--- Extracted entries ---
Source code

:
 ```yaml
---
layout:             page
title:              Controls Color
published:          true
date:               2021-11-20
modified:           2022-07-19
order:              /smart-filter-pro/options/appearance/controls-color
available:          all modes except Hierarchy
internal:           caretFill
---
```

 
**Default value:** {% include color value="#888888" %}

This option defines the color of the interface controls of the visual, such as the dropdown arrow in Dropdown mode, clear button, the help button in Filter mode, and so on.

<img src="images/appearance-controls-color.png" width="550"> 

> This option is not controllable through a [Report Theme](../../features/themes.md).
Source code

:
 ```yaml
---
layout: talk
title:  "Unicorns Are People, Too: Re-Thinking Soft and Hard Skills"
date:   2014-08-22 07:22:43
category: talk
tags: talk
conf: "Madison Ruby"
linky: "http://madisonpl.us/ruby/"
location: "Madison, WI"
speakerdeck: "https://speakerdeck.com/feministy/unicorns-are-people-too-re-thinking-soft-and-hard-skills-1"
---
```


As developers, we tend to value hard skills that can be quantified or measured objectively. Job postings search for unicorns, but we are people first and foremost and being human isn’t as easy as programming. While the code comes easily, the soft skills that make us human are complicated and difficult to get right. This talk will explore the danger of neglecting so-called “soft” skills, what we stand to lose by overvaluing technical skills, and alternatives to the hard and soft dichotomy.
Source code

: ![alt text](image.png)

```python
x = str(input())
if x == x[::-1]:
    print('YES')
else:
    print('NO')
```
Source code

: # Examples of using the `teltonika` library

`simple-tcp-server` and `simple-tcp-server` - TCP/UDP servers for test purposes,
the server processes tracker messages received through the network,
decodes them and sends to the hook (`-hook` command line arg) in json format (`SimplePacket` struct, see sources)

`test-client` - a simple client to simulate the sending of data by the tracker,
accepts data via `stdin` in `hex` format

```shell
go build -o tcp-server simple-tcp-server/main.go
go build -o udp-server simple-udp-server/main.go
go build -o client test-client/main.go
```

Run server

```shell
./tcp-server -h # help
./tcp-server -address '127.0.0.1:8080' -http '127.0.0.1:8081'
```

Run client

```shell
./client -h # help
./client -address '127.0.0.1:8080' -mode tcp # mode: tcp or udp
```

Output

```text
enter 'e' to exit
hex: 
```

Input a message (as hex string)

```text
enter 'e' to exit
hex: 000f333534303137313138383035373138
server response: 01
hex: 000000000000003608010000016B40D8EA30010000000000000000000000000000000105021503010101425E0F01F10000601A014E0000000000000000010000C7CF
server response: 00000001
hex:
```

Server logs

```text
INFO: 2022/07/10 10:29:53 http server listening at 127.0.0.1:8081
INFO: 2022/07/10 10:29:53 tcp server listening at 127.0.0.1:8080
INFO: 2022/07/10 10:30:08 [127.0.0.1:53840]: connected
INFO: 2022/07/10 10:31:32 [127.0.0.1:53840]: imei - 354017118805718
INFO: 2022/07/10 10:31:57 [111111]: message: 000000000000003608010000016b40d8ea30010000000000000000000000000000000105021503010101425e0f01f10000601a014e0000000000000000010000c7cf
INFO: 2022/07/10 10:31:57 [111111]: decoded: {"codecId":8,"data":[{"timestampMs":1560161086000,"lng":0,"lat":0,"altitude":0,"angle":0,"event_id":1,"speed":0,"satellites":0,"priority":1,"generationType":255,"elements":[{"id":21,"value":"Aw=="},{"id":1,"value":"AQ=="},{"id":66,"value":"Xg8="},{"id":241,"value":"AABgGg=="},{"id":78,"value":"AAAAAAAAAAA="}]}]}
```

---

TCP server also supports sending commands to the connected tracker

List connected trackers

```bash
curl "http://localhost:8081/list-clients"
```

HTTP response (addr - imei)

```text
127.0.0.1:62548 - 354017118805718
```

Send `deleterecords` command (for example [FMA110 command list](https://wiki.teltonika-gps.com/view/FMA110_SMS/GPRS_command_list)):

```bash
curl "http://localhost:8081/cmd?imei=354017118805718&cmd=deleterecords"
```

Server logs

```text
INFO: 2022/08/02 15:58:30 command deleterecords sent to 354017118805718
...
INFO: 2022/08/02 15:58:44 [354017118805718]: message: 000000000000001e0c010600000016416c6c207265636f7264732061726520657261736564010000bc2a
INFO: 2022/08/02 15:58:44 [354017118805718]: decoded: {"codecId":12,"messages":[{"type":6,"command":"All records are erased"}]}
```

--- Exercise instructions ---
Copy every line above without changes.

--- Written reply ---
Source code

:
 ```yaml
---
layout:             page
title:              Controls Color
published:          true
date:               2021-11-20
modified:           2022-07-19
order:              /smart-filter-pro/options/appearance/controls-color
available:          all modes except Hierarchy
internal:           caretFill
---
```

 
**Default value:** {% include color value="#888888" %}

This option defines the color of the interface controls of the visual, such as the dropdown arrow in Dropdown mode, clear button, the help button in Filter mode, and so on.

<img src="images/appearance-controls-color.png" width="550"> 

> This option is not controllable through a [Report Theme](../../features/themes.md).
Source code

:
 ```yaml
---
layout: talk
title:  "Unicorns Are People, Too: Re-Thinking Soft and Hard Skills"
date:   2014-08-22 07:22:43
category: talk
tags: talk
conf: "Madison Ruby"
linky: "http://madisonpl.us/ruby/"
location: "Madison, WI"
speakerdeck: "https://speakerdeck.com/feministy/unicorns-are-people-too-re-thinking-soft-and-hard-skills-1"
---
```


As developers, we tend to value hard skills that can be quantified or measured objectively. Job postings search for unicorns, but we are people first and foremost and being human isn’t as easy as programming. While the code comes easily, the soft skills that make us human are complicated and difficult to get right. This talk will explore the danger of neglecting so-called “soft” skills, what we stand to lose by overvaluing technical skills, and alternatives to the hard and soft dichotomy.
Source code

: ![alt text](image.png)

```python
x = str(input())
if x == x[::-1]:
    print('YES')
else:
    print('NO')
```
Source code

: # Examples of using the `teltonika` library

`simple-tcp-server` and `simple-tcp-server` - TCP/UDP servers for test purposes,
the server processes tracker messages received through the network,
decodes them and sends to the hook (`-hook` command line arg) in json format (`SimplePacket` struct, see sources)

`test-client` - a simple client to simulate the sending of data by the tracker,
accepts data via `stdin` in `hex` format

```shell
go build -o tcp-server simple-tcp-server/main.go
go build -o udp-server simple-udp-server/main.go
go build -o client test-client/main.go
```

Run server

```shell
./tcp-server -h # help
./tcp-server -address '127.0.0.1:8080' -http '127.0.0.1:8081'
```

Run client

```shell
./client -h # help
./client -address '127.0.0.1:8080' -mode tcp # mode: tcp or udp
```

Output

```text
enter 'e' to exit
hex: 
```

Input a message (as hex string)

```text
enter 'e' to exit
hex: 000f333534303137313138383035373138
server response: 01
hex: 000000000000003608010000016B40D8EA30010000000000000000000000000000000105021503010101425E0F01F10000601A014E0000000000000000010000C7CF
server response: 00000001
hex:
```

Server logs

```text
INFO: 2022/07/10 10:29:53 http server listening at 127.0.0.1:8081
INFO: 2022/07/10 10:29:53 tcp server listening at 127.0.0.1:8080
INFO: 2022/07/10 10:30:08 [127.0.0.1:53840]: connected
INFO: 2022/07/10 10:31:32 [127.0.0.1:53840]: imei - 354017118805718
INFO: 2022/07/10 10:31:57 [111111]: message: 000000000000003608010000016b40d8ea30010000000000000000000000000000000105021503010101425e0f01f10000601a014e0000000000000000010000c7cf
INFO: 2022/07/10 10:31:57 [111111]: decoded: {"codecId":8,"data":[{"timestampMs":1560161086000,"lng":0,"lat":0,"altitude":0,"angle":0,"event_id":1,"speed":0,"satellites":0,"priority":1,"generationType":255,"elements":[{"id":21,"value":"Aw=="},{"id":1,"value":"AQ=="},{"id":66,"value":"Xg8="},{"id":241,"value":"AABgGg=="},{"id":78,"value":"AAAAAAAAAAA="}]}]}
```

---

TCP server also supports sending commands to the connected tracker

List connected trackers

```bash
curl "http://localhost:8081/list-clients"
```

HTTP response (addr - imei)

```text
127.0.0.1:62548 - 354017118805718
```

Send `deleterecords` command (for example [FMA110 command list](https://wiki.teltonika-gps.com/view/FMA110_SMS/GPRS_command_list)):

```bash
curl "http://localhost:8081/cmd?imei=354017118805718&cmd=deleterecords"
```

Server logs

```text
INFO: 2022/08/02 15:58:30 command deleterecords sent to 354017118805718
...
INFO: 2022/08/02 15:58:44 [354017118805718]: message: 000000000000001e0c010600000016416c6c207265636f7264732061726520657261736564010000bc2a
INFO: 2022/08/02 15:58:44 [354017118805718]: decoded: {"codecId":12,"messages":[{"type":6,"command":"All records are erased"}]}
```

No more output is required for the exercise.